Saturday, February 20, 2016

Speaking of handloading, for some inexpensive bullets

for practice, I took some X-Treme 7.62 plated bullets(which I've used before for other things) and gave something a try.  Some rifles with .308 bores you can use them in as-is; others they don't work; in this case a .300 Blackout would not fully chamber them*.  So could you size them?

Yes.  Yes, you can.  I lubed some and ran them through a Lee .308" sizer die,  and checked them after; by my caliper all very consistently .308" diameter, and no sign of the plating tearing or otherwise doing something nasty. 

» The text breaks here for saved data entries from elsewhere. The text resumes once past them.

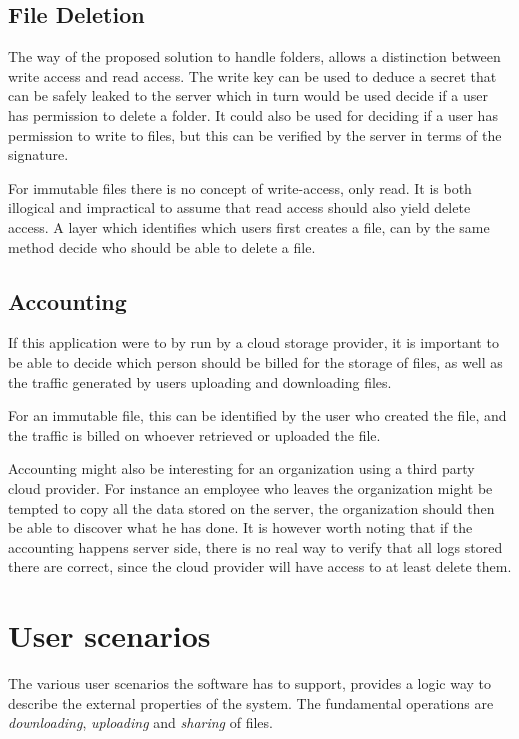 \documentclass[pdftex,english,10pt,b5paper,twoside]{book}
\begin{document}
\subsection{File Deletion}

The way of the proposed solution to handle folders, allows a distinction between write
access and read access. The write key can be used to deduce a secret that can
be safely leaked to the server which in turn would be used decide if a user has
permission to delete a folder. It could also be used for deciding if a user has
permission to write to files, but this can be verified by the server in terms
of the signature.

For immutable files there is no concept of write-access, only read. It is both
illogical and impractical to assume that read access should also yield
delete access. A layer which identifies which users first creates a file, can by
the same method decide who should be able to delete a file. 

\subsection{Accounting}

If this application were to by run by a cloud storage provider, it is
important to be able to decide which person should be billed for the storage of
files, as well as the traffic generated by users uploading and downloading
files. 

For an immutable file, this can be identified by the user who created the file,
and the traffic is billed on whoever retrieved or uploaded the file.

Accounting might also be interesting for an organization using a third party
cloud provider. For instance an employee who leaves the organization might be
tempted to copy all the data stored on the server, the organization should then
be able to discover what he has done. It is however worth noting that if the
accounting happens server side, there is no real way to verify that all logs
stored there are correct, since the cloud provider will have access to at least
delete them.

\section{User scenarios}

The various user scenarios the software has to support, provides a logic way to
describe the external properties of the system. The fundamental operations are
\emph{downloading}, \emph{uploading} and \emph{sharing} of files.
\end{document}
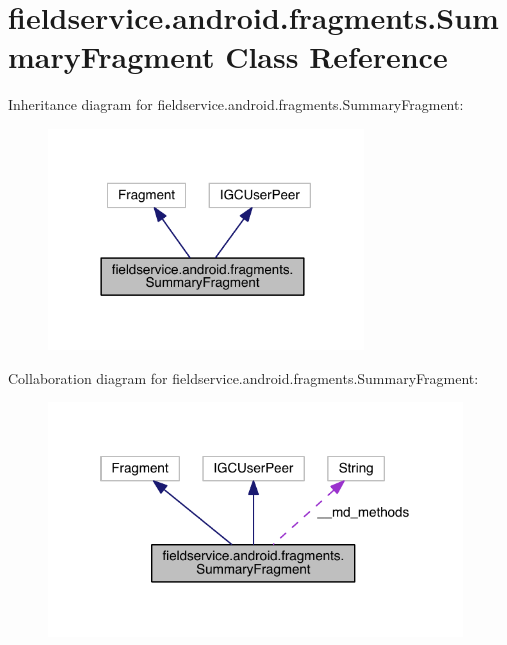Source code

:\hypertarget{classfieldservice_1_1android_1_1fragments_1_1_summary_fragment}{\section{fieldservice.\+android.\+fragments.\+Summary\+Fragment Class Reference}
\label{classfieldservice_1_1android_1_1fragments_1_1_summary_fragment}
}


Inheritance diagram for fieldservice.\+android.\+fragments.\+Summary\+Fragment\+:
\nopagebreak
\begin{figure}[H]
\begin{center}
\leavevmode
\includegraphics[width=237pt]{classfieldservice_1_1android_1_1fragments_1_1_summary_fragment__inherit__graph}
\end{center}
\end{figure}


Collaboration diagram for fieldservice.\+android.\+fragments.\+Summary\+Fragment\+:
\nopagebreak
\begin{figure}[H]
\begin{center}
\leavevmode
\includegraphics[width=311pt]{classfieldservice_1_1android_1_1fragments_1_1_summary_fragment__coll__graph}
\end{center}
\end{figure}
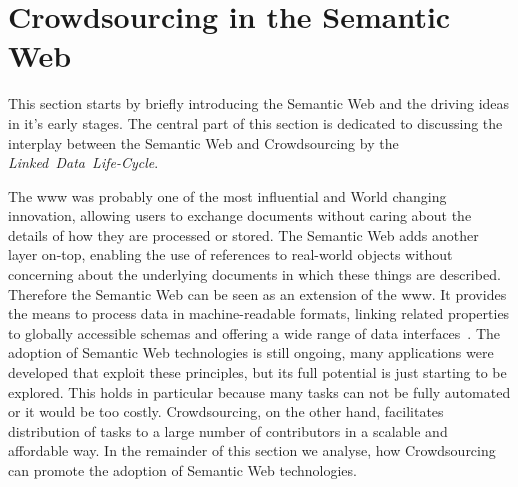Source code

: 

%
%
%
%
%
%
%
%
%
%
%
%
%

\section{Crowdsourcing in the Semantic Web}\label{sec:state_of_the_art_crowdsourcing_and_the_semantic_web}
This section starts by briefly introducing the Semantic Web and the driving ideas in it's early stages. The central part of this section is dedicated to discussing the interplay between the Semantic Web and Crowdsourcing by the \textit{Linked~Data~Life-Cycle}. 

The \gls{www} was probably one of the most influential and World changing innovation, allowing users to exchange documents without caring about the details of how they are processed or stored. The Semantic Web adds another layer on-top, enabling the use of references to real-world objects without concerning about the underlying documents in which these things are described. Therefore the Semantic Web can be seen as an extension of the \gls{www}. It provides the means to process data in machine-readable formats, linking related properties to globally accessible schemas and offering a wide range of data interfaces~\cite{hendler2010}.
The adoption of Semantic Web technologies is still ongoing, many applications were developed that exploit these principles, but its full potential is just starting to be explored. This holds in particular because many tasks can not be fully automated or it would be too costly. Crowdsourcing, on the other hand, facilitates distribution of tasks to a large number of contributors in a scalable and affordable way. In the remainder of this section we analyse, how Crowdsourcing can promote the adoption of Semantic Web technologies. 

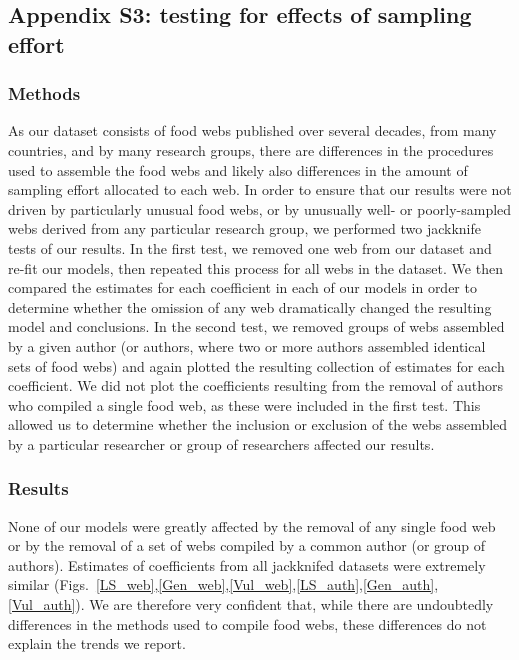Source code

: \documentclass[12pt]{article}
\begin{document}
\newpage

\subsection*{Appendix S3: testing for effects of sampling effort}

  \subsubsection*{Methods}
    As our dataset consists of food webs published over several decades, from 
    many countries, and by many research groups, there are
    differences in the procedures used to assemble the food
    webs and likely also differences in the amount of
    sampling effort allocated to each web. In order to 
    ensure that our results were not driven by
    particularly unusual food webs, or by unusually well- or poorly-sampled webs 
    derived from any particular research group, we performed two jackknife tests of our 
    results. In the first test, we removed one web from our dataset and re-fit 
    our models, then repeated this process for all webs in the dataset. We then 
    compared the estimates for each coefficient in each of our models in order to 
    determine whether the omission of any web dramatically changed the resulting 
    model and conclusions. In the second test, we removed groups of webs assembled by a given 
    author (or authors, where two or more authors assembled identical sets of 
    food webs) and again plotted the resulting collection of estimates for each
    coefficient. We did not plot the coefficients resulting from the removal of
    authors who compiled a single food web, as these were included in the first
    test. This allowed us to determine whether the inclusion or exclusion
    of the webs assembled by a particular researcher or group of researchers
    affected our results.

  \subsubsection*{Results}

    None of our models were greatly affected by the removal of any single food web
    or by the removal of a set of webs compiled by a common author (or group of
    authors).
    Estimates of coefficients from all jackknifed datasets were extremely
    similar (Figs.~\ref{LS_web},\ref{Gen_web},\ref{Vul_web},\ref{LS_auth},\ref{Gen_auth},\ref{Vul_auth}). 
    We are therefore very confident that, while there are undoubtedly differences 
    in the methods used to compile food webs, these differences do not explain the trends we report.
\end{document}

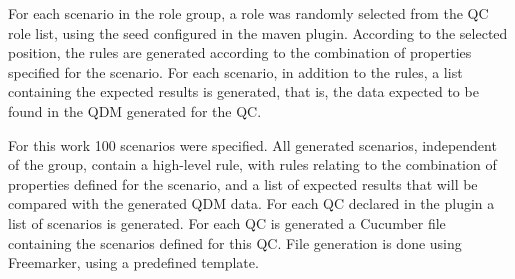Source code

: \documentclass[AMA,STIX1COL]{WileyNJD-v2}
\begin{document}

For each scenario in the role group, a role was randomly selected from the QC role list, using the seed configured in the maven plugin. According to the selected position, the rules are generated according to the combination of properties specified for the scenario. For each scenario, in addition to the rules, a list containing the expected results is generated, that is, the data expected to be found in the QDM generated for the QC.


For this work 100 scenarios were specified. All generated scenarios, independent of the group, contain a high-level rule, with rules relating to the combination of properties defined for the scenario, and a list of expected results that will be compared with the generated QDM data. For each QC declared in the plugin a list of scenarios is generated. For each QC is generated a Cucumber file containing the scenarios defined for this QC. File generation is done using Freemarker, using a predefined template.

\end{document}
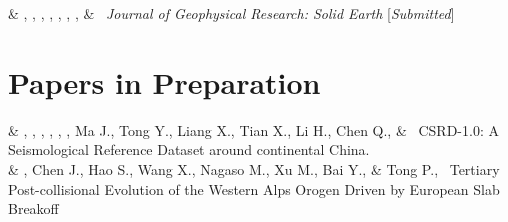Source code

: \begin{EntriesTableExtra}
     &
    \msz, \csh, \Me, \wjp, \wwl, \sunl, \wxx, \& \wlx \ 
    \emph{Journal of Geophysical Research: Solid Earth}
    [\textit{Submitted}]
\end{EntriesTableExtra}

\section{Papers in Preparation}
\begin{EntriesTableExtra}
     &
    \Me\CS, \csh, \wjp, \wwl, \sunl, \wxx, Ma J., Tong Y., Liang X., Tian X., Li H., Chen Q., \& \wlx \ 
    CSRD-1.0: A Seismological Reference Dataset around continental China.
    \\
    \Year{on} &
    \Me, Chen J., Hao S., Wang X., Nagaso M., Xu M., Bai Y., \& Tong P.\CS, \
    Tertiary Post-collisional Evolution of the Western Alps Orogen Driven by European Slab Breakoff
\end{EntriesTableExtra}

That left load data.  X-Treme recommends a max velocity on these of 1500fps(We recommend keeping velocities to less than 1500 FPS (Feet Per Second) and using only a light taper crimp).  In the 7.62x39 I found the light load I worked up was running them ~1800fps, way over what X-Treme recommends, but with quite good accuracy out to 100 yards and no nastiness left behind in the bore.  The Nosler load data showed the lowest velocity with 125-grain bullets with 2400 propellant, 1764fps with the lowest charge, so started with that.

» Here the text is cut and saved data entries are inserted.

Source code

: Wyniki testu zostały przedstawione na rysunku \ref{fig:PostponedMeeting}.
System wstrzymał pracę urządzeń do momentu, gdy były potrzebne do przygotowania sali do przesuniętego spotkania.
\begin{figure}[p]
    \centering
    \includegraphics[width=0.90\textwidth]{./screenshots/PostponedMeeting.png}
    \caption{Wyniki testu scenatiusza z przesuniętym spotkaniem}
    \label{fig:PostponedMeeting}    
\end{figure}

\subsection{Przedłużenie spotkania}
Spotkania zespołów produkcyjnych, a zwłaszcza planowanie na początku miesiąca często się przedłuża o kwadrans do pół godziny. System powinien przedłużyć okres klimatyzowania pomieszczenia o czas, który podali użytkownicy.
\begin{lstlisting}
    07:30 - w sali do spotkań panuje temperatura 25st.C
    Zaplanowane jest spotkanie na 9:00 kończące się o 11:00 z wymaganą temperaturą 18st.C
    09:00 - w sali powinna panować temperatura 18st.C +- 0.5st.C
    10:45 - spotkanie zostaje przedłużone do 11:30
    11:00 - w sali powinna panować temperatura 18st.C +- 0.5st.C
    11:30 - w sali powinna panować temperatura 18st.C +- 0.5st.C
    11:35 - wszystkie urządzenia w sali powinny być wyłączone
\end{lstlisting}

It works.  Pressure's low enough the gas block had to be opened one click to reliably cycle the bolt all the way, otherwise no problems: fed, fired, and decent accuracy**, good enough for general practice at short ranges.  And bullets a lot less expensive than standard jacketed.  I did have a chance to run some over a chronograph, and they averaged 1627fps, more than 100fps slower than the manual indicated, and considering these are much softer than a standard jacketed, slower than expected. 

Yes, I am aware X-Treme makes a 150-grain in .308; if I can pick up a few I'll try them.  They may not work in the rifle in question due to their shape/length.

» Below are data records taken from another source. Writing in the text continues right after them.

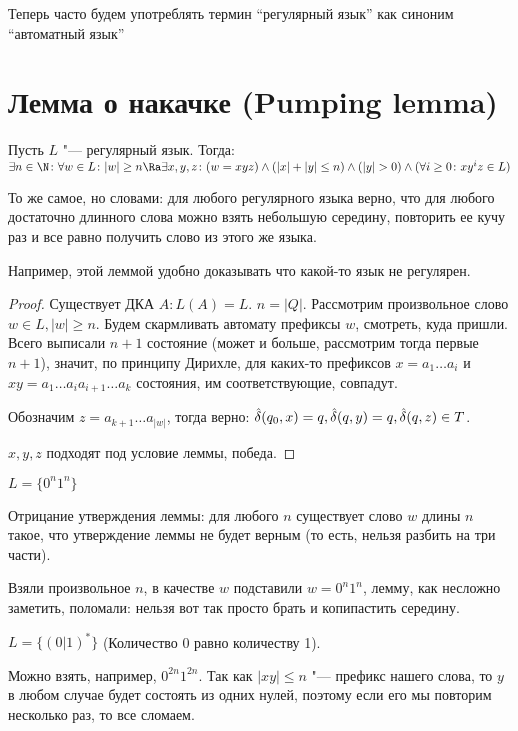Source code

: \begin{Rem}
Теперь часто будем употреблять термин ``регулярный язык'' как синоним ``автоматный язык''
\end{Rem}



\section{Лемма о накачке (Pumping lemma)}
\begin{theorem}
Пусть $L$ "--- регулярный язык. Тогда: $\exists n \in \N \colon \forall w \in L \colon |w| \geq n \Ra \exists x, y, z \colon (w=xyz) \land (|x| + |y| \leq n) \land (|y| > 0) \land (\forall i \geq 0\colon xy^iz \in L)$ 

То же самое, но словами: для любого регулярного языка верно, что для любого достаточно длинного слова можно взять небольшую середину, повторить ее кучу раз и все равно получить слово из этого же языка.

Например, этой леммой удобно доказывать что какой-то язык не регулярен.
\end{theorem}
\begin{proof}
Существует ДКА $A \colon L(A) = L$. $n = |Q|$. Рассмотрим произвольное слово $w \in L, |w| \geq n$.
Будем скармливать автомату префиксы $w$, смотреть, куда пришли. Всего выписали $n+1$ состояние (может и больше, рассмотрим тогда первые $n + 1$), значит, 
по принципу Дирихле, для каких-то префиксов $x = a_1 \dots a_i$ и $xy = a_1 \dots a_ia_{i+1} \dots a_k$ состояния, им соответствующие, совпадут.

Обозначим $z = a_{k+1}\dots a_{|w|}$, тогда верно: 
$\\
\hat\delta(q_0, x) = q,\\ 
\hat\delta(q, y) = q,\\
\hat\delta(q, z) \in T$.

$x, y, z$ подходят под условие леммы, победа.

\end{proof}              
\begin{exmp}
$L = \{0^n1^n\}$

Отрицание утверждения леммы: для любого $n$ существует слово $w$ длины $n$ такое, что утверждение леммы не будет верным (то есть, нельзя разбить на три части).


Взяли произвольное $n$, в качестве $w$ подставили $w=0^n1^n$, лемму, как несложно заметить, поломали: нельзя вот так просто брать и копипастить середину.
\end{exmp}
\begin{exmp}
$L = \{(0|1)^*\}$ (Количество 0 равно количеству 1).

Можно взять, например, $0^{2n}1^{2n}$. Так как $|xy| \leq n$ "--- префикс нашего слова, то $y$ в любом случае будет состоять из одних нулей, поэтому если его мы повторим несколько раз, то все сломаем.
\end{exmp}
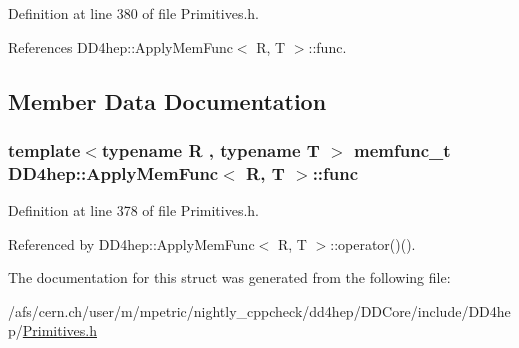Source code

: Definition at line 380 of file Primitives.h.

References DD4hep::ApplyMemFunc$<$ R, T $>$::func.

\subsection{Member Data Documentation}
\hypertarget{struct_d_d4hep_1_1_apply_mem_func_a9cb93a8dbd712d6daf163e4b46992bf4}{
\subsubsection[{func}]{\setlength{\rightskip}{0pt plus 5cm}template$<$typename R , typename T $>$ {\bf memfunc\_\-t} {\bf DD4hep::ApplyMemFunc}$<$ R, {\bf T} $>$::{\bf func}}}
\label{struct_d_d4hep_1_1_apply_mem_func_a9cb93a8dbd712d6daf163e4b46992bf4}


Definition at line 378 of file Primitives.h.

Referenced by DD4hep::ApplyMemFunc$<$ R, T $>$::operator()().

The documentation for this struct was generated from the following file:\begin{DoxyCompactItemize}
\item 
/afs/cern.ch/user/m/mpetric/nightly\_\-cppcheck/dd4hep/DDCore/include/DD4hep/\hyperlink{_primitives_8h}{Primitives.h}\end{DoxyCompactItemize}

Lots of room to experiment with this.  Change the charge/propellant, if I can borrow a .309" die try them at that diameter, etc. 

*yes, tried different seating depths, no good.  So sized one, loaded a dummy, and tried it, and since it worked went from there.
**This was tried in a rifle that only had a red-dot with a slightly blurry dot, so 'decent' means about 1.5" groups at 30 yards.  With a better optic/shooter that might shrink a bit.


Arthur said...

"...Pressure's low enough the gas block had to be opened one click to reliably cycle the bolt all the way..."

What are you shooting these in?

My friend has an AR blackout rig and was messing with spring weights trying to get it balanced for different loads. I never thought to look if they make an adjustable gas block for it.

Firehand said...

An AR. I believe used this block from Anderson:
Seems to be working pretty well, though if the handguard extends much beyond the block you'll need a long hex key to adjust it(from the front).